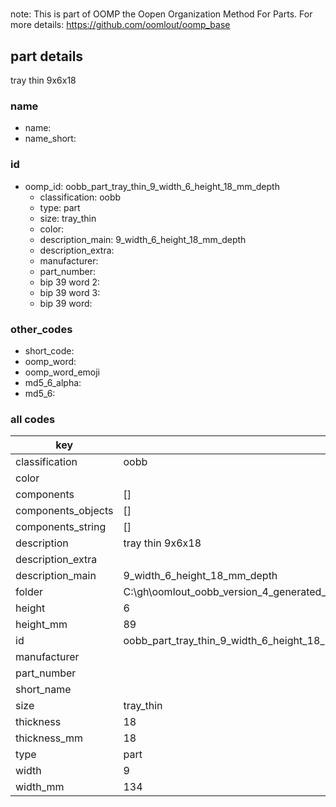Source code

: #   

note: This is part of OOMP the Oopen Organization Method For Parts. For more details: https://github.com/oomlout/oomp_base

##  part details



tray thin 9x6x18

### name
* name: 
* name_short: 
### id
* oomp_id: oobb_part_tray_thin_9_width_6_height_18_mm_depth
  * classification: oobb
  * type: part
  * size: tray_thin
  * color: 
  * description_main: 9_width_6_height_18_mm_depth
  * description_extra: 
  * manufacturer: 
  * part_number: 
  * bip 39 word 2: 
  * bip 39 word 3: 
  * bip 39 word: 

### other_codes
* short_code: 
* oomp_word: 
* oomp_word_emoji 
* md5_6_alpha: 
* md5_6: 









### all codes 
| key | value |  
| --- | --- |  
| classification | oobb |  
| color |  |  
| components | [] |  
| components_objects | [] |  
| components_string | [] |  
| description | tray thin 9x6x18 |  
| description_extra |  |  
| description_main | 9_width_6_height_18_mm_depth |  
| folder | C:\gh\oomlout_oobb_version_4_generated_parts\things\oobb_part_tray_thin_9_width_6_height_18_mm_depth |  
| height | 6 |  
| height_mm | 89 |  
| id | oobb_part_tray_thin_9_width_6_height_18_mm_depth |  
| manufacturer |  |  
| part_number |  |  
| short_name |  |  
| size | tray_thin |  
| thickness | 18 |  
| thickness_mm | 18 |  
| type | part |  
| width | 9 |  
| width_mm | 134 |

- **Task goal**
With the images left out, output all the entries above exactly.

- **Answer box**
Source code

: #   

note: This is part of OOMP the Oopen Organization Method For Parts. For more details: https://github.com/oomlout/oomp_base

##  part details



tray thin 9x6x18

### name
* name: 
* name_short: 
### id
* oomp_id: oobb_part_tray_thin_9_width_6_height_18_mm_depth
  * classification: oobb
  * type: part
  * size: tray_thin
  * color: 
  * description_main: 9_width_6_height_18_mm_depth
  * description_extra: 
  * manufacturer: 
  * part_number: 
  * bip 39 word 2: 
  * bip 39 word 3: 
  * bip 39 word: 

### other_codes
* short_code: 
* oomp_word: 
* oomp_word_emoji 
* md5_6_alpha: 
* md5_6: 









### all codes 
| key | value |  
| --- | --- |  
| classification | oobb |  
| color |  |  
| components | [] |  
| components_objects | [] |  
| components_string | [] |  
| description | tray thin 9x6x18 |  
| description_extra |  |  
| description_main | 9_width_6_height_18_mm_depth |  
| folder | C:\gh\oomlout_oobb_version_4_generated_parts\things\oobb_part_tray_thin_9_width_6_height_18_mm_depth |  
| height | 6 |  
| height_mm | 89 |  
| id | oobb_part_tray_thin_9_width_6_height_18_mm_depth |  
| manufacturer |  |  
| part_number |  |  
| short_name |  |  
| size | tray_thin |  
| thickness | 18 |  
| thickness_mm | 18 |  
| type | part |  
| width | 9 |  
| width_mm | 134 |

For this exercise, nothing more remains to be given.